* _Problem details_
Copy, exactly and without additions, every line in the records below from the one holding "any given state." through the one holding "Viterbi is based", both ends included.

* _Raw data_
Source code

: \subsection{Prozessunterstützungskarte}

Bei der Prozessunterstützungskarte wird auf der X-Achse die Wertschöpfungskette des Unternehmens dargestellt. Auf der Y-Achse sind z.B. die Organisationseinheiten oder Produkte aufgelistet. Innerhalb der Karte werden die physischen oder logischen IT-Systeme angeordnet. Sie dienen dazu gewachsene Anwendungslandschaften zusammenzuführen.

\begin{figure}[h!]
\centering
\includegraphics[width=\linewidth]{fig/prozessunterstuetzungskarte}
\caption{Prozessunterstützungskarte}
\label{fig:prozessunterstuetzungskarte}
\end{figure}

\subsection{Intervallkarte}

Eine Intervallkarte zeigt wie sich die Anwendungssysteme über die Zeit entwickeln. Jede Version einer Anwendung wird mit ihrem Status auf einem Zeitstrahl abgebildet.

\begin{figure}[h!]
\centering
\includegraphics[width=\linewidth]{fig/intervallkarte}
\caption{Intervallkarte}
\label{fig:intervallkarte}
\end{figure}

* * *

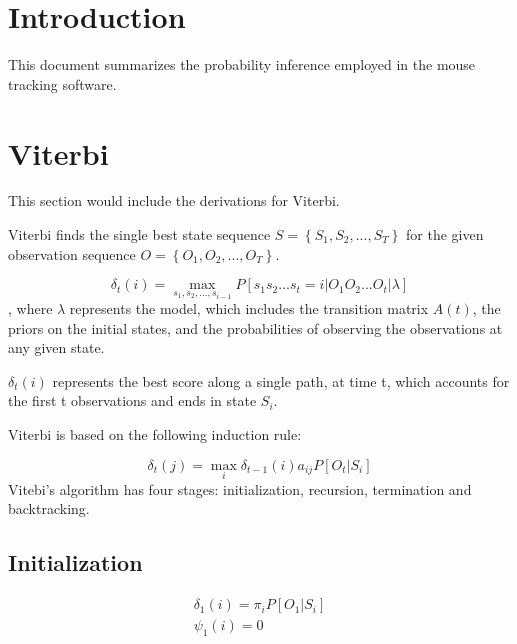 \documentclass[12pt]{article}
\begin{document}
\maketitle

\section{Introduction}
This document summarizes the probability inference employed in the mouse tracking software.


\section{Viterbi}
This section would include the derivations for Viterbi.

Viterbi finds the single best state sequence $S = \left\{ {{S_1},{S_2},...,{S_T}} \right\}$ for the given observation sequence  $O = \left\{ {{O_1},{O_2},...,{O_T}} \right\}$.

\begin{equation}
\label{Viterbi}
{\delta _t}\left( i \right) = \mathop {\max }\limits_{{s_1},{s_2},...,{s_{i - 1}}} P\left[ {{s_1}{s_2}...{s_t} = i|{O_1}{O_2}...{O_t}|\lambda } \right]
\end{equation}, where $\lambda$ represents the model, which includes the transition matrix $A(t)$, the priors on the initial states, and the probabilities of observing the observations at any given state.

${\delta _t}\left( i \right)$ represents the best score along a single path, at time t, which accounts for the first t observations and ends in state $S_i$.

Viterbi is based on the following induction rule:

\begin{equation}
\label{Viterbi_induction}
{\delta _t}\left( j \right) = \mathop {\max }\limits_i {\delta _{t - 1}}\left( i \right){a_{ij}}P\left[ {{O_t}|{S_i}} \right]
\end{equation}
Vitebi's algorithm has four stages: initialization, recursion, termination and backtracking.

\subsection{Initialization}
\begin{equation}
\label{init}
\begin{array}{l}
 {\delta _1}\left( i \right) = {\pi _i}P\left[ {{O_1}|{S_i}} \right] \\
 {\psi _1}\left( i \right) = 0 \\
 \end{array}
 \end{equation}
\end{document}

* _Solution for this task_
\end{equation}, where $\lambda$ represents the model, which includes the transition matrix $A(t)$, the priors on the initial states, and the probabilities of observing the observations at any given state.

${\delta _t}\left( i \right)$ represents the best score along a single path, at time t, which accounts for the first t observations and ends in state $S_i$.

Viterbi is based on the following induction rule:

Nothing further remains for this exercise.